HM Revenue & Customs has published guidance on what steps charities must take to ensure their overseas expenditure is considered charitable.
The law was changed by the Finance Act in April 2010 to say that charities must have taken "such steps as HMRC considers are reasonable" in order for their overseas spending to be counted as charitable and therefore eligible for tax relief.
This guidance defines for the first time what steps charities may be expected to take, including several examples of the steps needed for donations ranging from £500 to £1m.
It says a charity might be asked to prove to HMRC that the organisation they have given money to overseas will behave charitably, as defined under English law, by showing it has taken specialist legal advice on the recipient’s constitution and the law in the recipient’s country.

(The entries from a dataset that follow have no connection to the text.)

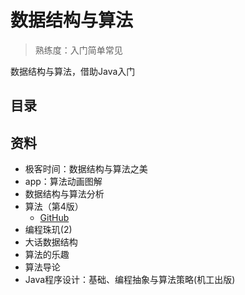 #   数据结构与算法

>   熟练度：入门简单常见

数据结构与算法，借助Java入门

##  目录


##  资料
-   极客时间：数据结构与算法之美
-   app：算法动画图解
-   数据结构与算法分析
-   算法（第4版）
    -   [GitHub](https://github.com/TheAlgorithms/Java)
-   编程珠玑(2)
-   ⼤话数据结构
-   算法的乐趣
-   算法导论
-   Java程序设计：基础、编程抽象与算法策略(机⼯出版)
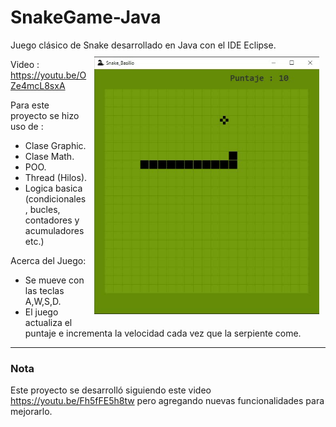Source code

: # SnakeGame-Java
Juego clásico de Snake desarrollado en Java con el IDE Eclipse. <img src="img/snake_gif.gif" width="360" align="right" style="margin:10px" />

Video : https://youtu.be/OZe4mcL8sxA

Para este proyecto se hizo uso de :
- Clase Graphic.
- Clase Math.
- POO.
- Thread (Hilos).
- Logica basica (condicionales, bucles, contadores y acumuladores etc.)

Acerca del Juego:
- Se mueve con las teclas A,W,S,D.
- El juego actualiza el puntaje e incrementa la velocidad cada vez que la serpiente come.

---





### Nota
Este proyecto se desarrolló siguiendo este video https://youtu.be/Fh5fFE5h8tw pero agregando nuevas funcionalidades para mejorarlo.
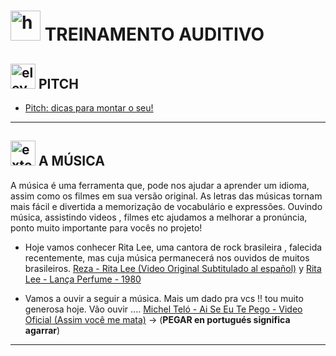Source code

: # <img width="48" height="48" src="https://img.icons8.com/color/48/hearing.png" alt="hearing"/> TREINAMENTO AUDITIVO 

## <img width="40" height="40" src="https://img.icons8.com/bubbles/40/elevator-doors.png" alt="elevator-doors"/> PITCH

- [Pitch: dicas para montar o seu!](https://www.youtube.com/watch?v=S3jOmagjPGY&t=153s)

---

## <img width="40" height="40" src="https://img.icons8.com/external-smashingstocks-hand-drawn-color-smashing-stocks/40/external-Sing-recreation-and-hobbies-smashingstocks-hand-drawn-color-smashing-stocks.png" alt="external-Sing-recreation-and-hobbies-smashingstocks-hand-drawn-color-smashing-stocks"/> A MÚSICA

A música é uma ferramenta que, pode nos ajudar a aprender um idioma, assim como os filmes em sua versão original. As letras das músicas tornam mais fácil e divertida a memorização de vocabulário e expressões. Ouvindo música, assistindo videos , filmes etc ajudamos a melhorar a pronúncia, ponto muito importante para vocês no projeto!

- Hoje vamos conhecer Rita Lee, uma cantora de rock brasileira , falecida recentemente, mas cuja música permanecerá nos ouvidos de muitos brasileiros. [Reza - Rita Lee (Video Original Subtitulado al español)](https://www.youtube.com/watch?v=3TTas4Ps4OA) y [Rita Lee - Lança Perfume - 1980](https://www.youtube.com/watch?v=zJfscGSe3rc)

- Vamos a ouvir a seguir a música. Mais um dado pra vcs !! tou muito generosa hoje. Vão ouvir .... [Michel Teló - Ai Se Eu Te Pego - Video Oficial (Assim você me mata)](https://www.youtube.com/watch?v=hcm55lU9knw) -> (**PEGAR en portugués significa agarrar**)

---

Alternatively it might have to prove to HMRC that it has legally binding assurances governing how the money is spent, that it can take enforcement action if the money is misspent, and that it has set up effective monitoring agreements to check how the money is spent.
Rosamund McCarthy, a partner at the law firm Bates Wells and Braithwaite, said the guidance still left charities uncertain about what steps they should take, and placed heavy burdens on small charities wanting to make grants overseas.
"The only way to be sure you’ve followed the law is to get HMRC to make a ruling on your procedures," she said. "I hope HMRC will be willing to do that.
"Trustees could be put off making payments overseas by this, and that’s a shame."